Editor-In-Chief: C. Michael Gibson, M.S., M.D. [1]; Associate Editor(s)-in-Chief: Ammu Susheela, M.D. [2]

Overview

If left untreated, patients with medullary thyroid cancer may progress to develop metastasis. Common complications of medullary thyroid cancer include vocal cord compression, dysphagia, and dyspnea. The presence of metastasis is associated with a particularly poor prognosis among patients with medullary thyroid cancer. The 5-year event-free survival rate is 80%.

Natural History

The symptoms of sporadic medullary thyroid cancer usually develop in the fifth and sixth decade of life and start with a nodule in the upper lobe of the thyroid.^[1]
In 50% of the patients, the initial presentation may be metastatic cervical adenopathy.
Symptoms of adjacent structures compression or invasion may manifest in 15% of the patients.
Without treatment, the patient will develop symptoms of metastasis such as to lungs and/or bones, which may eventually lead to death.

Complications

Possible complications of medullary thyroid cancer include:
- Metastases to lung, bones, liver, and brain^[1]
- Hypocalcemia after surgery due to parathyroid removal
- Dysphagia
- Hoarseness
- Diarrhea
- Cushing's syndrome

Prognosis

Medullary thyroid cancer prognosis depends on the stage of the disease at the time of diagnosis.^[2]^[3]
The 5-year relative survival rate is 93% for stage I to III.
The 5-year survival rate for stage IV is 28%.
Medullary thyroid cancer is associated with a 5-year survival rate of 86% and 10-year survival rate of 65%.

References

↑ ^1.0 ^1.1 Saad MF, Ordonez NG, Rashid RK, Guido JJ, Hill CS, Hickey RC, Samaan NA (November 1984). "Medullary carcinoma of the thyroid. A study of the clinical features and prognostic factors in 161 patients". Medicine (Baltimore). 63 (6): 319–42. PMID 6503683.
↑ Hundahl, Scott A.; Fleming, Irvin D.; Fremgen, Amy M.; Menck, Herman R. (1998). "A National Cancer Data Base report on 53,856 cases of thyroid carcinoma treated in the U.S., 1985-1995". Cancer. 83 (12): 2638–2648. doi:10.1002/(SICI)1097-0142(19981215)83:12<2638::AID-CNCR31>3.0.CO;2-1. ISSN 0008-543X.
↑ Roman, Sanziana; Lin, Rong; Sosa, Julie Ann (2006). "Prognosis of medullary thyroid carcinoma". Cancer. 107 (9): 2134–2142. doi:10.1002/cncr.22244. ISSN 0008-543X.

Template:WikiDoc Sources

[pmid6503683-1] 1.0 ^1.1 Saad MF, Ordonez NG, Rashid RK, Guido JJ, Hill CS, Hickey RC, Samaan NA (November 1984). "Medullary carcinoma of the thyroid. A study of the clinical features and prognostic factors in 161 patients". Medicine (Baltimore). 63 (6): 319–42. PMID 6503683.

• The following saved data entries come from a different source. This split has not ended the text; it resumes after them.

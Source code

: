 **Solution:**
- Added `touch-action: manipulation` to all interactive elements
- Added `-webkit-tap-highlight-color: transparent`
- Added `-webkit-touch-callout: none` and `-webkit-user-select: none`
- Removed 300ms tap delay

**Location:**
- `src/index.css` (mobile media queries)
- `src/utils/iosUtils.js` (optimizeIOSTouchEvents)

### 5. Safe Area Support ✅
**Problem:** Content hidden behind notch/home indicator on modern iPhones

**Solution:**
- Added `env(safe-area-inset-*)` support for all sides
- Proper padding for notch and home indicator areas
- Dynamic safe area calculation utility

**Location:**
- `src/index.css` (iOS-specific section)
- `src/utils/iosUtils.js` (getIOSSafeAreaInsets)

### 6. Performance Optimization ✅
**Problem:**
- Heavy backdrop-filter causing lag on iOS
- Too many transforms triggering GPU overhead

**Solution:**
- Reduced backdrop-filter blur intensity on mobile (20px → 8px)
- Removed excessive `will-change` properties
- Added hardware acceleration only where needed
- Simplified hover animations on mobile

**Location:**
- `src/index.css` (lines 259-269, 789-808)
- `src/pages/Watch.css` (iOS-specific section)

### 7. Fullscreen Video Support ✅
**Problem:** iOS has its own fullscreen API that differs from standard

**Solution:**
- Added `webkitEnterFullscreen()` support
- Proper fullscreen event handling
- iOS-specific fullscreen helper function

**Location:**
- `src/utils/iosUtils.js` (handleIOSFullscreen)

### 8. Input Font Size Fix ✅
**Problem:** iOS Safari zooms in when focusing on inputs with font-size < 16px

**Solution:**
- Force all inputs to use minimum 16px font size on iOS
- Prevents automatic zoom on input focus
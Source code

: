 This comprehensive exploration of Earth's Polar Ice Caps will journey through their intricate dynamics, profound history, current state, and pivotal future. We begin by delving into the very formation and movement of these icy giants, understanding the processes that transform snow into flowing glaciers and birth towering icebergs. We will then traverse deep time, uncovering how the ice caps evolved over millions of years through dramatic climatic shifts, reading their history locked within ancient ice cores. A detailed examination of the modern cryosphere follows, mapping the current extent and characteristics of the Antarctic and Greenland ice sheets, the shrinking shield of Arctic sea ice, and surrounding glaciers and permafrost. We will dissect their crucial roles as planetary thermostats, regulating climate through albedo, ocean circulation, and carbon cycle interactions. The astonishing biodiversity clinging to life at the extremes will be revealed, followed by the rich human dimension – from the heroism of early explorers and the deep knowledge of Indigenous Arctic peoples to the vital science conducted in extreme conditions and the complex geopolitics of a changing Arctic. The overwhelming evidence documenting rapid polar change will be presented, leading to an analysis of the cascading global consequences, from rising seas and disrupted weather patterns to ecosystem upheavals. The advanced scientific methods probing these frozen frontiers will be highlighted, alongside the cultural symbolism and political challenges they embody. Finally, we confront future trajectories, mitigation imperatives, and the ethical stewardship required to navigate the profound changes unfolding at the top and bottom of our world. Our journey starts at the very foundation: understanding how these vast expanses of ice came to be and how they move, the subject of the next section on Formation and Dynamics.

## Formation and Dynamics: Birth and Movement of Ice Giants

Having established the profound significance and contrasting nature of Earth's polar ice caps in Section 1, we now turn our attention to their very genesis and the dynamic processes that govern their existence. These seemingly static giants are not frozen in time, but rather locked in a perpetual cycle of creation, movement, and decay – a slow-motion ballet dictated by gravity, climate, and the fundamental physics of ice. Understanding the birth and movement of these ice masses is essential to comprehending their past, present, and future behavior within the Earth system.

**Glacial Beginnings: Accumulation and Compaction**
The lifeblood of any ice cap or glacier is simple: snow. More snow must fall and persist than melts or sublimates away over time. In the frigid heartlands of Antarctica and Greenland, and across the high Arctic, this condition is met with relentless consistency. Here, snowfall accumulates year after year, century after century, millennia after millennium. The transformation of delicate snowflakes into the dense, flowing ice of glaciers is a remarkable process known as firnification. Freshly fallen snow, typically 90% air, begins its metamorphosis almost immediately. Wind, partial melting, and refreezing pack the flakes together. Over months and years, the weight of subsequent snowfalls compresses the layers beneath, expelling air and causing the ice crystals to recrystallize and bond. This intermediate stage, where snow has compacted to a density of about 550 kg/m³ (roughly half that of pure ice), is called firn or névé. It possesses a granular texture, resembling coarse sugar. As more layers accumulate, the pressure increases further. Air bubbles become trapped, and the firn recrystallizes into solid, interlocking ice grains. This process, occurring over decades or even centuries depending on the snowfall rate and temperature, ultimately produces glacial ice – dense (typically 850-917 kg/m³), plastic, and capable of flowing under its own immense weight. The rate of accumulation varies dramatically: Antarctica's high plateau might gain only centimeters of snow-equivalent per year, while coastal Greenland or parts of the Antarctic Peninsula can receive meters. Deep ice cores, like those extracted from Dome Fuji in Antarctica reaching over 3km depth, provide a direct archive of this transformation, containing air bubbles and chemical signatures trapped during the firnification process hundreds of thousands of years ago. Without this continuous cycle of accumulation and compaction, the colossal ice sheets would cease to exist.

[HundahlFleming1998-2] Hundahl, Scott A.; Fleming, Irvin D.; Fremgen, Amy M.; Menck, Herman R. (1998). "A National Cancer Data Base report on 53,856 cases of thyroid carcinoma treated in the U.S., 1985-1995". Cancer. 83 (12): 2638–2648. doi:10.1002/(SICI)1097-0142(19981215)83:12<2638::AID-CNCR31>3.0.CO;2-1. ISSN 0008-543X.

[RomanLin2006-3] Roman, Sanziana; Lin, Rong; Sosa, Julie Ann (2006). "Prognosis of medullary thyroid carcinoma". Cancer. 107 (9): 2134–2142. doi:10.1002/cncr.22244. ISSN 0008-543X.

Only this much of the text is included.